**TASK ITEM**
Lines below containing the word "wish" should be copied out.

------ DATA PROVIDED ------

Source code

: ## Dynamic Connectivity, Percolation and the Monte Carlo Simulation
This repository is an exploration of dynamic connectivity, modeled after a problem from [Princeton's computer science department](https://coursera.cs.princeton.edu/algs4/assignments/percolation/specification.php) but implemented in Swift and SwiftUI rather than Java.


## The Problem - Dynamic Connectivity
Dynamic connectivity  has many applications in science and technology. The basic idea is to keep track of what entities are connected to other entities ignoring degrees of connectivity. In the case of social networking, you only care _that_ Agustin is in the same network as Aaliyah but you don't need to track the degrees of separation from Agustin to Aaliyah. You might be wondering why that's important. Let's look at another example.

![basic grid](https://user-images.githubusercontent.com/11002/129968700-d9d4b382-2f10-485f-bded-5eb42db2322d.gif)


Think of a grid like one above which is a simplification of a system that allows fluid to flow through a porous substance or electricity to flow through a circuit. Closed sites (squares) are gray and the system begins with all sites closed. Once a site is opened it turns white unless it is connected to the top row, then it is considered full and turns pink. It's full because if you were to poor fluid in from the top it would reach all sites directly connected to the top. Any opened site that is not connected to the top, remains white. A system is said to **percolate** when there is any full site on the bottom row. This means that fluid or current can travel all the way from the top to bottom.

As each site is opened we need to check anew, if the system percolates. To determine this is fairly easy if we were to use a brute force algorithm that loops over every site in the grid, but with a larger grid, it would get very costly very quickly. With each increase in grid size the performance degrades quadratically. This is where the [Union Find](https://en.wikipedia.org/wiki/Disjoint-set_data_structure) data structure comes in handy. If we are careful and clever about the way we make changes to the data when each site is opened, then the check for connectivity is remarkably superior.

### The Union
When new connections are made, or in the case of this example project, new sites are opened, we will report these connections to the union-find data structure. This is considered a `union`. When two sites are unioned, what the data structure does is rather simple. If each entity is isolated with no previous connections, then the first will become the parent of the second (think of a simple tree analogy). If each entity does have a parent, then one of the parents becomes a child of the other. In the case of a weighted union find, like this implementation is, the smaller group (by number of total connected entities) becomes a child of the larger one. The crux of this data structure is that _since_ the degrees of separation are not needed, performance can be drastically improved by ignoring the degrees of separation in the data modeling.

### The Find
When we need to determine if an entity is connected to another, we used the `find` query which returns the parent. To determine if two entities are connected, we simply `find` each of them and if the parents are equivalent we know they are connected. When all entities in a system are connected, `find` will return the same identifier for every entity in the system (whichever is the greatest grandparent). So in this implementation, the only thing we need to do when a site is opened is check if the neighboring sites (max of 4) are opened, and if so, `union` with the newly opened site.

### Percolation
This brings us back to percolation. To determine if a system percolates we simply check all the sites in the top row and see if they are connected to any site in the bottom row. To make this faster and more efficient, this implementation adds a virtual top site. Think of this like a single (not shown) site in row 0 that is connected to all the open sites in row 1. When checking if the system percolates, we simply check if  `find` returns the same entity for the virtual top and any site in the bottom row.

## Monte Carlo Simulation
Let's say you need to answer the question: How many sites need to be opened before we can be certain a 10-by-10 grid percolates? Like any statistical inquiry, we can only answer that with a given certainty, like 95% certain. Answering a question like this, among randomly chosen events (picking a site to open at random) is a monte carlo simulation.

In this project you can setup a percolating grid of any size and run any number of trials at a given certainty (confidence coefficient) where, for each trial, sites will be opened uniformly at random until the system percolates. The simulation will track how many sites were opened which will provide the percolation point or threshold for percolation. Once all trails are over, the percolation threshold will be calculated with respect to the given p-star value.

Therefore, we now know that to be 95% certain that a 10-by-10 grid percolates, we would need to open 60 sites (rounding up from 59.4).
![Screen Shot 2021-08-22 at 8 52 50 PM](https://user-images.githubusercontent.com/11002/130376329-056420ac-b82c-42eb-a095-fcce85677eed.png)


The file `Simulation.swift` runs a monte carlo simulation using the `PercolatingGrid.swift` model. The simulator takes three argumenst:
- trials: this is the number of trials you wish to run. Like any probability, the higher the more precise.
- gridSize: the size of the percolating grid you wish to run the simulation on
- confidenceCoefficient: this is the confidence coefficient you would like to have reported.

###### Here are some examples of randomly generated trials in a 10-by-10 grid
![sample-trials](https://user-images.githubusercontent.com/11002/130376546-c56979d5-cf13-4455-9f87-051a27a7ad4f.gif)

------
------ DATA PROVIDED ------

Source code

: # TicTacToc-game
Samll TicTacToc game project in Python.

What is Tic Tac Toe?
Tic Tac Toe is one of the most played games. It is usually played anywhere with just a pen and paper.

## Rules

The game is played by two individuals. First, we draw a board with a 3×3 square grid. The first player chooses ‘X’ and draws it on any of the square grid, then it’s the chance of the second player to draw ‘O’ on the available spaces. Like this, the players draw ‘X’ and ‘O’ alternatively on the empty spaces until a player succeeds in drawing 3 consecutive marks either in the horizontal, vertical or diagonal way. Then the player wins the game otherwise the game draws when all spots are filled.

------
------ DATA PROVIDED ------

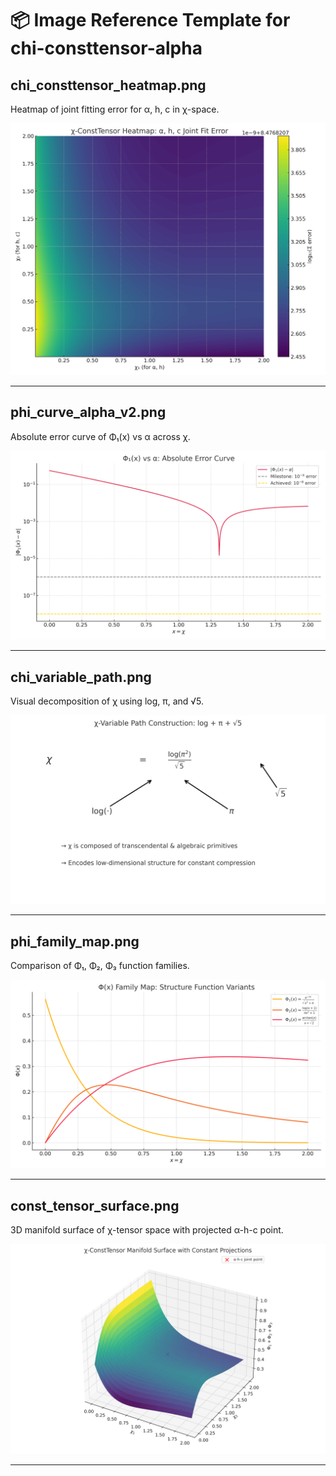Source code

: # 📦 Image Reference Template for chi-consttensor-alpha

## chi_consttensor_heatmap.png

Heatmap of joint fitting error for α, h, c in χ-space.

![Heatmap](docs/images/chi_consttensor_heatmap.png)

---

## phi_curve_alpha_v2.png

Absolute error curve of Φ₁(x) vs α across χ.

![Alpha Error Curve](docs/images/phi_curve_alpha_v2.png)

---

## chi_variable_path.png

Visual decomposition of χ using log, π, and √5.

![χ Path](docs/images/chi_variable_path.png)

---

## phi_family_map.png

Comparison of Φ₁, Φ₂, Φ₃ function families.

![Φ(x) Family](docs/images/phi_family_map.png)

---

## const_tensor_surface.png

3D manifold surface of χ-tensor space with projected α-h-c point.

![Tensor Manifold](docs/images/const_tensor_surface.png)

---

------

**TASK SOLUTION**
- trials: this is the number of trials you wish to run. Like any probability, the higher the more precise.
- gridSize: the size of the percolating grid you wish to run the simulation on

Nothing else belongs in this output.